The Mysterious Cities of Gold (太陽の子エステバン Taiyō no ko Esuteban, Les Mystérieuses Cités d’or) also called Esteban, Child of the Sun, abbreviated MCoG, is a Japanese-French animated series co-produced by DiC Entertainment and Studio Pierrot. The series premiered in Japan on NHK on June 29, 1982 and ran weekly for 39 episodes until its conclusion on June 7, 1983. Set in 1532, the series follows the adventures of a young Spanish boy named Esteban who joins a voyage to the New World in search of the lost Cities of Gold and his father.
It was licensed for release in France by AK Video, which aired the series under the title Les Mystérieuses Cités d’Or in 1983. The French version, edited to have different characterization and music, was subsequently redubbed and distributed to many different countries throughout the world. In the United States, it aired under its English title of The Mysterious Cities of Gold. It is licensed for English language home video release in the United Kingdom, Australia, and North America by Fabulous Films.
In 2007 a film version of the story was announced by Movie Plus Group, but, as of 2011, little is known about its status. On Chibi Japan Expo in Paris, Jean Chalopin announced that three new seasons of 26 episodes are planned with a release starting in 2011. The time for the release was later pushed back to 2012.
In 1532 a Spanish orphan named Esteban joins Mendoza, a navigator, and his associates Sancho and Pedro, in their search for one of The Seven Cities of Gold in the New World, hoping to find his father. They are joined on their quest by Zia, an Incan girl (who was kidnapped by Mendoza), and Tao, the last descendant of the sunken empire of Mu (Hiva in the English dub).
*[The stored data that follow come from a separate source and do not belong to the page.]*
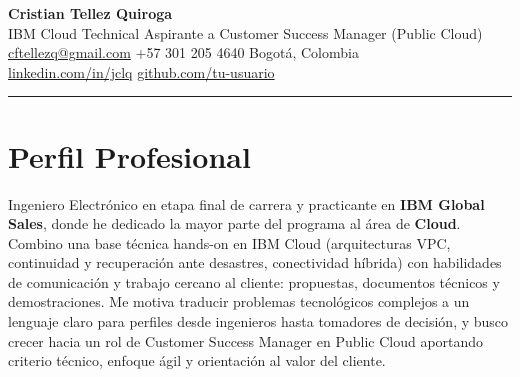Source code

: \documentclass[11pt,a4paper]{article}
\begin{document}
\begin{center}
  {\Huge\bfseries\color{darktext} Cristian Tellez Quiroga}\\[8pt]
  {\large\color{accent} IBM Cloud Technical \textbar{} Aspirante a Customer Success Manager (Public Cloud)}\\[12pt]
  {\small\color{graytext}
    \faEnvelope\hspace{4pt}\href{mailto:cftellezq@gmail.com}{cftellezq@gmail.com}
    \hspace{12pt}
    \faPhone*\hspace{4pt}+57 301 205 4640
    \hspace{12pt}
    \faMapMarker*\hspace{4pt}Bogot\'a, Colombia
  }\\[4pt]
  {\small\color{graytext}
    \faLinkedin\hspace{4pt}\href{https://linkedin.com/in/jclq}{linkedin.com/in/jclq}
    \hspace{12pt}
    \faGithub\hspace{4pt}\href{https://github.com/tu-usuario}{github.com/tu-usuario}
  }
\end{center}

\vspace{-2pt}
\textcolor{accent}{\rule{\linewidth}{2pt}}
\vspace{6pt}

\section{\faUser\hspace{6pt}Perfil Profesional}

Ingeniero Electr\'onico en etapa final de carrera y practicante en \textbf{IBM Global Sales}, donde he dedicado la mayor parte del programa al \'area de \textbf{Cloud}. Combino una base t\'ecnica hands-on en IBM Cloud (arquitecturas VPC, continuidad y recuperaci\'on ante desastres, conectividad h\'ibrida) con habilidades de comunicaci\'on y trabajo cercano al cliente: propuestas, documentos t\'ecnicos y demostraciones. Me motiva traducir problemas tecnol\'ogicos complejos a un lenguaje claro para perfiles desde ingenieros hasta tomadores de decisi\'on, y busco crecer hacia un rol de Customer Success Manager en Public Cloud aportando criterio t\'ecnico, enfoque \'agil y orientaci\'on al valor del cliente.

\end{document}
The series is a mix of ancient South American history, archaeology, and science fiction. The travellers encounter the Maya, Inca, and Olmecs during their journey. They discover many lost technological wonders of the Mu Empire, including a solar powered ship (the Solaris) and The Golden Condor, a huge solar-powered ornithopter (mechanical bird), capable of traveling considerable distances under the sun’s power alone. They are constantly pursued by antagonists Gomez and Gaspard, who are also in search of the Cities of Gold.
The Seven Cities of Gold were built by the Emperor of Hiva over fear of a global war which would destroy all civilization. Such a war did break out, destroying the Empires of Mu and Atlantis when they used the “Weapons of the Sun”. The Seven Cities of Gold hold copies of books in their “Universal Libraries” as well as powerful artifacts, including the “Great Legacy”, a portable fusion reactor. Other elements of this technology turn up in unexpected places, like the Solaris in Tao’s home island, Esteban’s and Zia’s medallions as keys to the Cities, or Tao’s jar as an important piece of the Great Legacy.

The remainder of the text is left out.